Filter this data down to the lines that hold "theoremstyle", and copy them.

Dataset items
* * *

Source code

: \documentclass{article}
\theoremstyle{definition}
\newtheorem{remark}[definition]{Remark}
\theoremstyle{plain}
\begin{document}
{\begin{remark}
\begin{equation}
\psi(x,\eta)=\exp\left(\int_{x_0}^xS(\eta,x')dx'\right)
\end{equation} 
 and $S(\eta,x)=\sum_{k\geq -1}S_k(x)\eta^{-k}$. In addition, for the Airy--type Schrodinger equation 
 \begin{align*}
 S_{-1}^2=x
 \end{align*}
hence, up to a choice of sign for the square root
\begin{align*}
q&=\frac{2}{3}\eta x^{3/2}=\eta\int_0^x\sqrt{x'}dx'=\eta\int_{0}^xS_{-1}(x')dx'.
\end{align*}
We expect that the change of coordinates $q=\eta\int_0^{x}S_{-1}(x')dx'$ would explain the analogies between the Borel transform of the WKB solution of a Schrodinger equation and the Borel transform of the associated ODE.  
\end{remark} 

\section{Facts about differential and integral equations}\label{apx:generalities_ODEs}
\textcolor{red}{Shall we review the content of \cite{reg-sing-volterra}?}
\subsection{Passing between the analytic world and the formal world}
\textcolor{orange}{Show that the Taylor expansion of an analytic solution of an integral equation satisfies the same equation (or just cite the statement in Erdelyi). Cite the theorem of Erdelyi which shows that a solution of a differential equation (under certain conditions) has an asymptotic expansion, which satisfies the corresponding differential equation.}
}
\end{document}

* * *

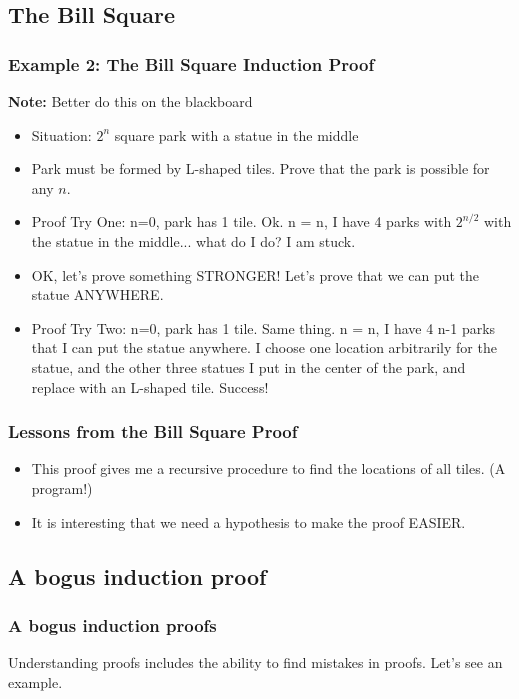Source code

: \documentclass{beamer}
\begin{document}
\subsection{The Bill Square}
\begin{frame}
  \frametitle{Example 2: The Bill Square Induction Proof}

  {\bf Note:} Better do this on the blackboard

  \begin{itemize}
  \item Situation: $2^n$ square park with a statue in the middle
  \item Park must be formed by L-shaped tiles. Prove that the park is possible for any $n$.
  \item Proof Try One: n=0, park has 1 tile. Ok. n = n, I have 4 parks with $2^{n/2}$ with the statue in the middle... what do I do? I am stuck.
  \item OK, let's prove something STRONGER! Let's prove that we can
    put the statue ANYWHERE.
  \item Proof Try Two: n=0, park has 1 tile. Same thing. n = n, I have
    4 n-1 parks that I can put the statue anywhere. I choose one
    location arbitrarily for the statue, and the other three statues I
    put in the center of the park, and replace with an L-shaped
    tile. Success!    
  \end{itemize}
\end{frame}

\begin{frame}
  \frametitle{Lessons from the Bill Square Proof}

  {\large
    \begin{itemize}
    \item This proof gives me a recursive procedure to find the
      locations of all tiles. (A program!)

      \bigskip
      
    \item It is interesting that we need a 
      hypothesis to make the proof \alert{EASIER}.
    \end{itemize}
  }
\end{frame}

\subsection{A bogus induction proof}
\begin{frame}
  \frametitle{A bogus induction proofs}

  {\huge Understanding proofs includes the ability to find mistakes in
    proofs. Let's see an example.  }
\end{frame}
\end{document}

* * *

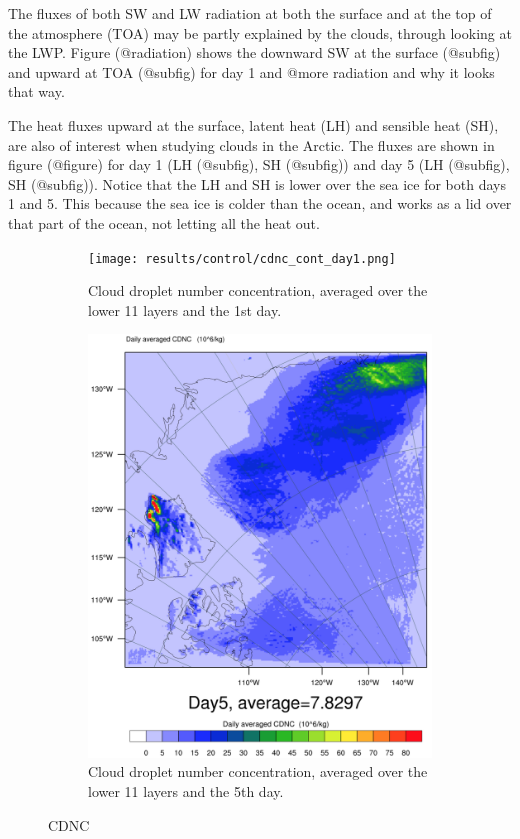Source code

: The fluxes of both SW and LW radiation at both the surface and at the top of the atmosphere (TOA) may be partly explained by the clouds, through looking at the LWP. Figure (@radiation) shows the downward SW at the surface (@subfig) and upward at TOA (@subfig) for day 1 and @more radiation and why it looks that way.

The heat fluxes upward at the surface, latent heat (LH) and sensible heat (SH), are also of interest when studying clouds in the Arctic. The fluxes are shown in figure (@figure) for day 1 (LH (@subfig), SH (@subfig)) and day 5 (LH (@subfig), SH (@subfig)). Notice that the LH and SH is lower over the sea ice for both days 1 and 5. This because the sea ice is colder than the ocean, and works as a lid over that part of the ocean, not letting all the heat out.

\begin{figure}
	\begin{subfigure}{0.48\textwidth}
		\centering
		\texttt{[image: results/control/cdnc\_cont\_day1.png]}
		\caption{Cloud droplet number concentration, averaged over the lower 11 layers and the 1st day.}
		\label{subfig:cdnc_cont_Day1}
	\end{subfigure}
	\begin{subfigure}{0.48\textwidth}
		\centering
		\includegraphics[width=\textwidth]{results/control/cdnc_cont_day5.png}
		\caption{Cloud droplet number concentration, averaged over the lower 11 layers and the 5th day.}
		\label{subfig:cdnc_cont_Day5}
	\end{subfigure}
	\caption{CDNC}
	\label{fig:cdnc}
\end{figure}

* * *

* _RESPONSE TO THE EXERCISE_:
\theoremstyle{definition}
\theoremstyle{plain}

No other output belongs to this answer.